TASK DIRECTIONS = In the entries below, find the line with "Das Objekt wird" and the line with "wird der State an den Neben-ESP gesendet.". Reproduce those two lines and every line between them exactly, and nothing more.

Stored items
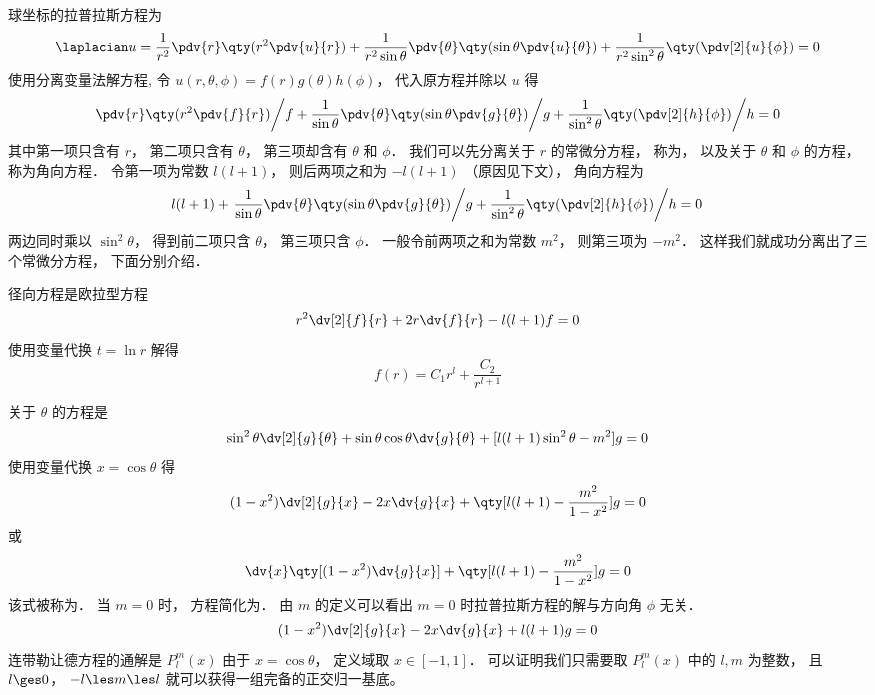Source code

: 

球坐标的拉普拉斯方程为
\begin{equation}
\laplacian u = \frac{1}{r^2} \pdv{r} \qty(r^2 \pdv{u}{r}) + \frac{1}{r^2 \sin\theta}\pdv{\theta} \qty(\sin \theta \pdv{u}{\theta}) + \frac{1}{r^2 \sin^2 \theta} \qty(\pdv[2]{u}{\phi}) = 0
\end{equation}
使用分离变量法解方程, 令 $u(r, \theta, \phi) = f(r)g(\theta)h(\phi)$， 代入原方程并除以 $u$ 得
\begin{equation}
\left. \pdv{r} \qty(r^2 \pdv{f}{r}) \middle/ f + \frac{1}{\sin\theta}\pdv{\theta} \qty(\sin \theta \pdv{g}{\theta}) \middle/ g + \frac{1}{\sin^2 \theta} \qty(\pdv[2]{h}{\phi}) \middle/ h = 0 \right.
\end{equation}
其中第一项只含有 $r$， 第二项只含有 $\theta$， 第三项却含有 $\theta$ 和 $\phi$． 我们可以先分离关于 $r$ 的常微分方程， 称为， 以及关于 $\theta$ 和 $\phi$ 的方程， 称为角向方程． 令第一项为常数 $l(l+1)$， 则后两项之和为 $-l(l+1)$ （原因见下文）， 角向方程为
\begin{equation}\label{SphLap_eq3}
l(l+1) + \left. \frac{1}{\sin\theta}\pdv{\theta} \qty(\sin \theta \pdv{g}{\theta}) \middle/ g + \frac{1}{\sin^2 \theta} \qty(\pdv[2]{h}{\phi}) \middle/ h = 0 \right.
\end{equation}
两边同时乘以 $\sin^2\theta$， 得到前二项只含 $\theta$， 第三项只含 $\phi$． 一般令前两项之和为常数 $m^2$， 则第三项为 $-m^2$． 这样我们就成功分离出了三个常微分方程， 下面分别介绍．

径向方程是欧拉型方程%
\begin{equation}
r^2\dv[2]{f}{r} + 2r\dv{f}{r} - l(l+1)f = 0
\end{equation}
使用变量代换 $t = \ln r$ 解得
\begin{equation}
f(r) = C_1 r^l + \frac{C_2}{r^{l+1}}
\end{equation}

关于 $\theta$ 的方程是
\begin{equation}
\sin^2\theta \dv[2]{g}{\theta} + \sin\theta\cos\theta\dv{g}{\theta} + [l(l+1)\sin^2\theta - m^2] g = 0
\end{equation}
使用变量代换 $x = \cos\theta$ 得
\begin{equation}
(1-x^2)\dv[2]{g}{x} - 2x\dv{g}{x} + \qty[l(l+1) - \frac{m^2}{1-x^2}]g = 0
\end{equation}
或
\begin{equation}
\dv{x} \qty[(1-x^2)\dv{g}{x}] + \qty[l(l+1) - \frac{m^2}{1-x^2}]g = 0
\end{equation}
该式被称为． 当 $m = 0$ 时， 方程简化为． 由 $m$ 的定义可以看出 $m = 0$ 时拉普拉斯方程的解与方向角 $\phi$ 无关．
\begin{equation}
(1-x^2)\dv[2]{g}{x} - 2x\dv{g}{x} + l(l+1)g = 0
\end{equation}
连带勒让德方程的通解是%
$P_l^m(x)$ 由于 $x = \cos\theta$， 定义域取 $x \in [-1, 1]$． 可以证明我们只需要取 $P_l^m(x)$ 中的 $l, m$ 为整数， 且 $l \ges 0$， $-l \les m \les l$ 就可以获得一组完备的正交归一基底。 %


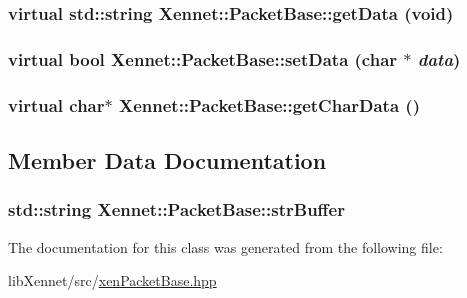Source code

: \hypertarget{classXennet_1_1PacketBase_01c2e74a25df5fcf0e287c97b9a766c2}{
\subsubsection{\setlength{\rightskip}{0pt plus 5cm}virtual std::string Xennet::PacketBase::getData (void)}}
\label{classXennet_1_1PacketBase_01c2e74a25df5fcf0e287c97b9a766c2}


\hypertarget{classXennet_1_1PacketBase_c2108b4190c783012d9771fab0c6d856}{
\subsubsection{\setlength{\rightskip}{0pt plus 5cm}virtual bool Xennet::PacketBase::setData (char $\ast$ {\em data})}}
\label{classXennet_1_1PacketBase_c2108b4190c783012d9771fab0c6d856}


\hypertarget{classXennet_1_1PacketBase_63902a287597beab0a918b0643b35dc6}{
\subsubsection{\setlength{\rightskip}{0pt plus 5cm}virtual char$\ast$ Xennet::PacketBase::getCharData ()}}
\label{classXennet_1_1PacketBase_63902a287597beab0a918b0643b35dc6}




\subsection{Member Data Documentation}
\hypertarget{classXennet_1_1PacketBase_e9a2adcaac12840f617f23de231519d3}{
\subsubsection{\setlength{\rightskip}{0pt plus 5cm}std::string {\bf Xennet::PacketBase::strBuffer}}}
\label{classXennet_1_1PacketBase_e9a2adcaac12840f617f23de231519d3}




The documentation for this class was generated from the following file:\begin{CompactItemize}
\item 
libXennet/src/\hyperlink{xenPacketBase_8hpp}{xenPacketBase.hpp}\end{CompactItemize}
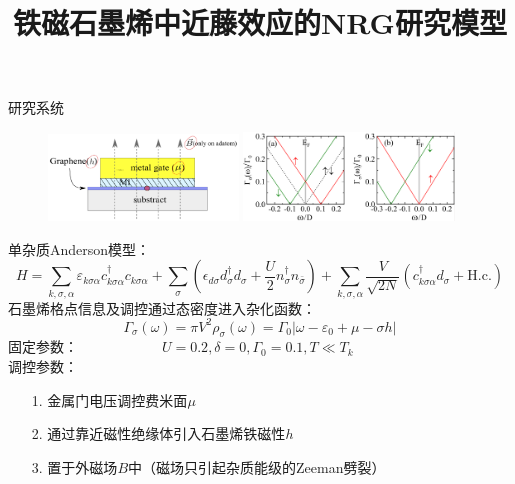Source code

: \documentclass[9pt,t]{beamer} %
\begin{document}
\title{铁磁石墨烯中近藤效应的NRG研究\qquad \qquad \qquad \qquad 模型}
\begin{frame}{研究系统}
\begin{figure}
\includegraphics[width=0.45\textwidth]{setup.png}
\includegraphics[width=0.5\textwidth]{fig1.png}
\end{figure}
单杂质Anderson模型：
\[
H=\sum_{k, \sigma, \alpha} \varepsilon_{k \sigma \alpha} c_{k \sigma \alpha}^{\dagger} c_{k \sigma \alpha}+\sum_{\sigma}\left(\epsilon_{d \sigma} d_{\sigma}^{\dagger} d_{\sigma}+\frac{U}{2} n_{\sigma}^{\dagger} n_{\bar{\sigma}}\right)+\sum_{k, \sigma, \alpha} \frac{V}{\sqrt{2 N}}\left(c_{k \sigma \alpha}^{\dagger} d_{\sigma}+\mathrm{H.c.}\right)
\]
石墨烯格点信息及调控通过态密度进入杂化函数：
\[
\Gamma_{\sigma}(\omega)=\pi V^{2} \rho_{\sigma}(\omega) = \Gamma_{0}\left|\omega-\varepsilon_{0}+\mu-\sigma h\right|
\]
固定参数：$\qquad \qquad \qquad U=0.2,\delta=0,\Gamma_{0}=0.1,T\ll T_{k}$\\
调控参数：
\begin{itemize}
\setlength\itemsep{0.4em}
\item[1.] 金属门电压调控费米面$\mu$
\item[2.] 通过靠近磁性绝缘体引入石墨烯铁磁性$h$
\item[3.] 置于外磁场$B$中（磁场只引起杂质能级的Zeeman劈裂）
\end{itemize}
\end{frame}
\end{document}
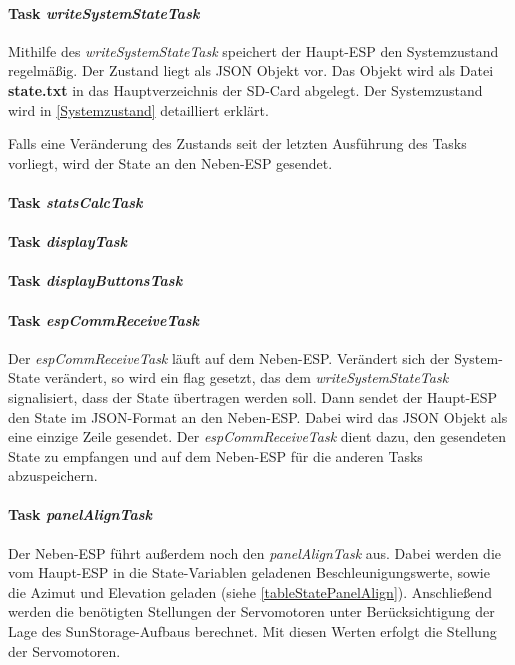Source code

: \paragraph{Task \textit{writeSystemStateTask}}
Mithilfe des \textit{writeSystemStateTask} speichert der Haupt-ESP den Systemzustand regelmäßig.
Der Zustand liegt als JSON Objekt vor.
Das Objekt wird als Datei \textbf{state.txt} in das Hauptverzeichnis der SD-Card abgelegt.
Der Systemzustand wird in \autoref{Systemzustand} detailliert erklärt.

Falls eine Veränderung des Zustands seit der letzten Ausführung des Tasks vorliegt,
wird der State an den Neben-ESP gesendet.

\paragraph{Task \textit{statsCalcTask}}


\paragraph{Task \textit{displayTask}}


\paragraph{Task \textit{displayButtonsTask}}


\paragraph{Task \textit{espCommReceiveTask}}
Der \textit{espCommReceiveTask} läuft auf dem Neben-ESP.
Verändert sich der System-State verändert, so wird ein flag gesetzt, das dem \emph{writeSystemStateTask} signalisiert, dass der State übertragen werden soll. 
Dann sendet der Haupt-ESP den State im JSON-Format an den Neben-ESP.
Dabei wird das JSON Objekt als eine einzige Zeile gesendet.
Der \textit{espCommReceiveTask} dient dazu, den gesendeten State zu empfangen und auf dem Neben-ESP für die anderen Tasks abzuspeichern.

\paragraph{Task \textit{panelAlignTask}}
Der Neben-ESP führt außerdem noch den \textit{panelAlignTask} aus.
Dabei werden die vom Haupt-ESP in die State-Variablen geladenen Beschleunigungswerte, sowie die Azimut und Elevation geladen (siehe \autoref{tableStatePanelAlign}).
Anschließend werden die benötigten Stellungen der Servomotoren unter Berücksichtigung der Lage des SunStorage-Aufbaus berechnet.
Mit diesen Werten erfolgt die Stellung der Servomotoren.

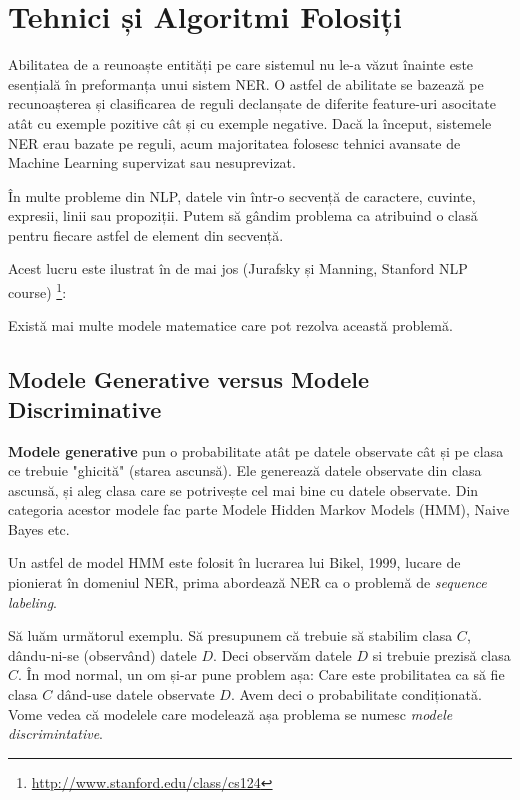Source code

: \chapter{Tehnici și Algoritmi Folosiți}
\label{chapter:algorithms}

Abilitatea de a reunoaște entități pe care sistemul nu le-a văzut înainte este esențială în preformanța unui sistem NER. O astfel de abilitate se bazează pe recunoașterea și clasificarea de reguli declanșate de diferite feature-uri asocitate atât cu exemple pozitive cât și cu exemple negative. Dacă la început, sistemele NER erau bazate pe reguli, acum majoritatea folosesc tehnici avansate de Machine Learning supervizat sau nesuprevizat. 

În multe probleme din NLP, datele vin într-o secvență de caractere, cuvinte, expresii, linii sau propoziții. Putem să gândim problema ca atribuind o clasă pentru fiecare astfel de element din secvență.

Acest lucru este ilustrat în  de mai jos (Jurafsky și Manning, Stanford NLP course) \footnote{\url{http://www.stanford.edu/class/cs124}}:


Există mai multe modele matematice care pot rezolva această problemă.

\section{Modele Generative versus Modele Discriminative}

\textbf{Modele generative} pun o probabilitate atât pe datele observate cât și pe clasa ce trebuie "ghicită" (starea ascunsă). Ele generează datele observate din clasa ascunsă, și aleg clasa care se potrivește cel mai bine cu datele observate. Din categoria acestor modele fac parte Modele Hidden Markov Models (HMM), Naive Bayes etc. 

Un astfel de model HMM este folosit în lucrarea lui Bikel, 1999, lucare de pionierat în domeniul NER, prima abordează NER ca o problemă de \textit{sequence labeling}.\cite{Bikel99analgorithm}

Să luăm următorul exemplu. Să presupunem că trebuie să stabilim clasa $C$, dându-ni-se (observând) datele $D$. Deci observăm datele $D$ si trebuie prezisă clasa $C$. În mod normal, un om și-ar pune problem așa: Care este probilitatea ca să fie clasa $C$ dând-use datele observate $D$. Avem deci o probabilitate condiționată. Vome vedea că modelele care modelează așa problema se numesc \textit{modele discrimintative}.

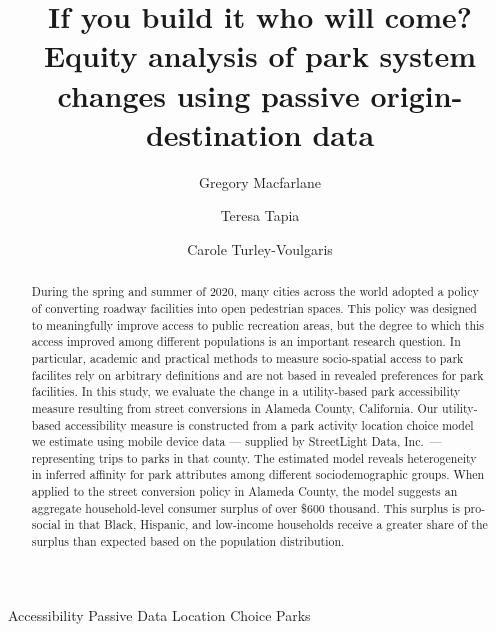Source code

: \documentclass[3p, authoryear, review]{elsarticle} %
\begin{document}
\begin{frontmatter}

  \title{If you build it who will come? Equity analysis of park system changes using passive origin-destination data}
    \author[BYU]{Gregory Macfarlane}
    \author[StreetLight]{Teresa Tapia}
    \author[Harvard]{Carole Turley-Voulgaris}
      \address[BYU]{Brigham Young University, Civil and Environmental Engineering Department, 430 Engineering Building, Provo, Utah 84602}
    \address[Harvard]{Harvard Graduate School of Design, 48 Quincy St, Cambridge, Massachussetts 02138}
    \address[StreetLight]{StreetLight Data, Inc., San Francisco, California}
  
  \begin{abstract}
  During the spring and summer of 2020, many cities across the world adopted a
  policy of converting roadway facilities into open pedestrian spaces. This
  policy was designed to meaningfully improve access to public recreation areas,
  but the degree to which this access improved among different populations is an
  important research question. In particular, academic and practical methods
  to measure socio-spatial access to park facilites rely on arbitrary definitions
  and are not based in revealed preferences for park facilities. In this study,
  we evaluate the change in a utility-based park accessibility measure resulting
  from street conversions in Alameda County, California. Our utility-based
  accessibility measure is constructed from a park activity location choice model
  we estimate using mobile device data --- supplied by StreetLight Data, Inc.~---
  representing trips to parks in that county. The estimated model reveals
  heterogeneity in inferred affinity for park attributes among different
  sociodemographic groups. When applied to the street conversion policy in
  Alameda County, the model suggests an aggregate household-level consumer surplus
  of over \$600 thousand. This surplus is pro-social
  in that Black, Hispanic, and low-income households receive a greater share of the
  surplus than expected based on the population distribution.
  \end{abstract}
   \begin{keyword} Accessibility Passive Data Location Choice Parks\end{keyword}
 \end{frontmatter}
\end{document}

RESPONSE BELOW =
Das Objekt wird als Datei \textbf{state.txt} in das Hauptverzeichnis der SD-Card abgelegt.
Der Systemzustand wird in \autoref{Systemzustand} detailliert erklärt.

Falls eine Veränderung des Zustands seit der letzten Ausführung des Tasks vorliegt,
wird der State an den Neben-ESP gesendet.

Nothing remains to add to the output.